• WHAT YOU ARE ASKED TO DO: What you produce should be an exact transcription of the data, minus any pictures.

• INPUT MATERIAL:
<<<<
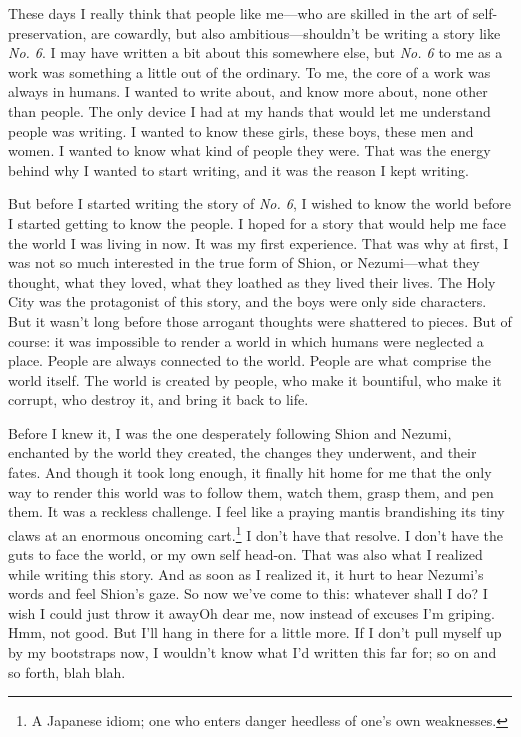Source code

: These days I really think that people like me---who are skilled in the art
of self-preservation, are cowardly, but also ambitious---shouldn't be
writing a story like \emph{No. 6}. I may have written a bit about this
somewhere else, but \emph{No. 6} to me as a work was something a little out of
the ordinary. To me, the core of a work was always in humans. I wanted
to write about, and know more about, none other than people. The only
device I had at my hands that would let me understand people was
writing. I wanted to know these girls, these boys, these men and women.
I wanted to know what kind of people they were. That was the energy
behind why I wanted to start writing, and it was the reason I kept
writing.

But before I started writing the story of \emph{No. 6}, I wished to know the
world before I started getting to know the people. I hoped for a story
that would help me face the world I was living in now. It was my first
experience. That was why at first, I was not so much interested in the
true form of Shion, or Nezumi---what they thought, what they loved, what
they loathed as they lived their lives. The Holy City was the
protagonist of this story, and the boys were only side characters. But
it wasn't long before those arrogant thoughts were shattered to pieces.
But of course: it was impossible to render a world in which humans were
neglected a place. People are always connected to the world. People are
what comprise the world itself. The world is created by people, who make
it bountiful, who make it corrupt, who destroy it, and bring it back to
life.

Before I knew it, I was the one desperately following Shion and Nezumi,
enchanted by the world they created, the changes they underwent, and
their fates. And though it took long enough, it finally hit home for me
that the only way to render this world was to follow them, watch them,
grasp them, and pen them. It was a reckless challenge. I feel like a
praying mantis brandishing its tiny claws at an enormous oncoming cart.\footnote{A Japanese idiom; one who enters danger heedless of one's own weaknesses.}
I don't have that resolve. I don't have the guts to face the world, or
my own self head-on. That was also what I realized while writing this
story. And as soon as I realized it, it hurt to hear Nezumi's words and
feel Shion's gaze. So now we've come to this: whatever shall I do? I
wish I could just throw it away\el Oh dear me, now instead of excuses
I'm griping. Hmm, not good. But I'll hang in there for a little more. If
I don't pull myself up by my bootstraps now, I wouldn't know what I'd
written this far for; so on and so forth, blah blah.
>>>>
• ANSWER BOX:
Source code

: These days I really think that people like me---who are skilled in the art
of self-preservation, are cowardly, but also ambitious---shouldn't be
writing a story like \emph{No. 6}. I may have written a bit about this
somewhere else, but \emph{No. 6} to me as a work was something a little out of
the ordinary. To me, the core of a work was always in humans. I wanted
to write about, and know more about, none other than people. The only
device I had at my hands that would let me understand people was
writing. I wanted to know these girls, these boys, these men and women.
I wanted to know what kind of people they were. That was the energy
behind why I wanted to start writing, and it was the reason I kept
writing.

But before I started writing the story of \emph{No. 6}, I wished to know the
world before I started getting to know the people. I hoped for a story
that would help me face the world I was living in now. It was my first
experience. That was why at first, I was not so much interested in the
true form of Shion, or Nezumi---what they thought, what they loved, what
they loathed as they lived their lives. The Holy City was the
protagonist of this story, and the boys were only side characters. But
it wasn't long before those arrogant thoughts were shattered to pieces.
But of course: it was impossible to render a world in which humans were
neglected a place. People are always connected to the world. People are
what comprise the world itself. The world is created by people, who make
it bountiful, who make it corrupt, who destroy it, and bring it back to
life.

Before I knew it, I was the one desperately following Shion and Nezumi,
enchanted by the world they created, the changes they underwent, and
their fates. And though it took long enough, it finally hit home for me
that the only way to render this world was to follow them, watch them,
grasp them, and pen them. It was a reckless challenge. I feel like a
praying mantis brandishing its tiny claws at an enormous oncoming cart.\footnote{A Japanese idiom; one who enters danger heedless of one's own weaknesses.}
I don't have that resolve. I don't have the guts to face the world, or
my own self head-on. That was also what I realized while writing this
story. And as soon as I realized it, it hurt to hear Nezumi's words and
feel Shion's gaze. So now we've come to this: whatever shall I do? I
wish I could just throw it away\el Oh dear me, now instead of excuses
I'm griping. Hmm, not good. But I'll hang in there for a little more. If
I don't pull myself up by my bootstraps now, I wouldn't know what I'd
written this far for; so on and so forth, blah blah.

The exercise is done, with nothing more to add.